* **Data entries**

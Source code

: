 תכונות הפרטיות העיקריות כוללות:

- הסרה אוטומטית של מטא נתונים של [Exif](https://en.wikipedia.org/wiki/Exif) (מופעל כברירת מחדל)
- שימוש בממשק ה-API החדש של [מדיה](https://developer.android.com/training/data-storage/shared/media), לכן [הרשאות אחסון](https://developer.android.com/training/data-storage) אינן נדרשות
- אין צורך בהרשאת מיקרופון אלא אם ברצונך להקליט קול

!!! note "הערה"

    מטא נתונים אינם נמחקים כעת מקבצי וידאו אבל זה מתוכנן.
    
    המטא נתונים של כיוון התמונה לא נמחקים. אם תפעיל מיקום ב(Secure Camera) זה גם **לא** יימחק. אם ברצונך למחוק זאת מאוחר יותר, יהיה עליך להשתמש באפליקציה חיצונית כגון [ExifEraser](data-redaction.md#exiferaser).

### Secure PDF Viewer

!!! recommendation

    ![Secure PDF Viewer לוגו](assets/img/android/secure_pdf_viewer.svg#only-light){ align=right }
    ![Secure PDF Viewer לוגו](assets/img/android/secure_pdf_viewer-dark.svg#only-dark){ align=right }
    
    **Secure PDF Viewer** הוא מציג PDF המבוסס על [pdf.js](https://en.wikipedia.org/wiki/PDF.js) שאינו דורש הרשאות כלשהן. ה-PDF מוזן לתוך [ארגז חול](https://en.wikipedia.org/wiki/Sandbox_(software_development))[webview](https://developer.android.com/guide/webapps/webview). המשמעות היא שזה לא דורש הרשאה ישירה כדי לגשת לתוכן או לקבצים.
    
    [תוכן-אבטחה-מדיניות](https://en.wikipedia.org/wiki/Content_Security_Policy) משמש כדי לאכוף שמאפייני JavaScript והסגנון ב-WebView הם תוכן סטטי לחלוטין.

* **What to produce**
Please repeat each entry. Keep every word the same.

* **Written reply**
Source code

: תכונות הפרטיות העיקריות כוללות:

- הסרה אוטומטית של מטא נתונים של [Exif](https://en.wikipedia.org/wiki/Exif) (מופעל כברירת מחדל)
- שימוש בממשק ה-API החדש של [מדיה](https://developer.android.com/training/data-storage/shared/media), לכן [הרשאות אחסון](https://developer.android.com/training/data-storage) אינן נדרשות
- אין צורך בהרשאת מיקרופון אלא אם ברצונך להקליט קול

!!! note "הערה"

    מטא נתונים אינם נמחקים כעת מקבצי וידאו אבל זה מתוכנן.
    
    המטא נתונים של כיוון התמונה לא נמחקים. אם תפעיל מיקום ב(Secure Camera) זה גם **לא** יימחק. אם ברצונך למחוק זאת מאוחר יותר, יהיה עליך להשתמש באפליקציה חיצונית כגון [ExifEraser](data-redaction.md#exiferaser).

### Secure PDF Viewer

!!! recommendation

    ![Secure PDF Viewer לוגו](assets/img/android/secure_pdf_viewer.svg#only-light){ align=right }
    ![Secure PDF Viewer לוגו](assets/img/android/secure_pdf_viewer-dark.svg#only-dark){ align=right }
    
    **Secure PDF Viewer** הוא מציג PDF המבוסס על [pdf.js](https://en.wikipedia.org/wiki/PDF.js) שאינו דורש הרשאות כלשהן. ה-PDF מוזן לתוך [ארגז חול](https://en.wikipedia.org/wiki/Sandbox_(software_development))[webview](https://developer.android.com/guide/webapps/webview). המשמעות היא שזה לא דורש הרשאה ישירה כדי לגשת לתוכן או לקבצים.
    
    [תוכן-אבטחה-מדיניות](https://en.wikipedia.org/wiki/Content_Security_Policy) משמש כדי לאכוף שמאפייני JavaScript והסגנון ב-WebView הם תוכן סטטי לחלוטין.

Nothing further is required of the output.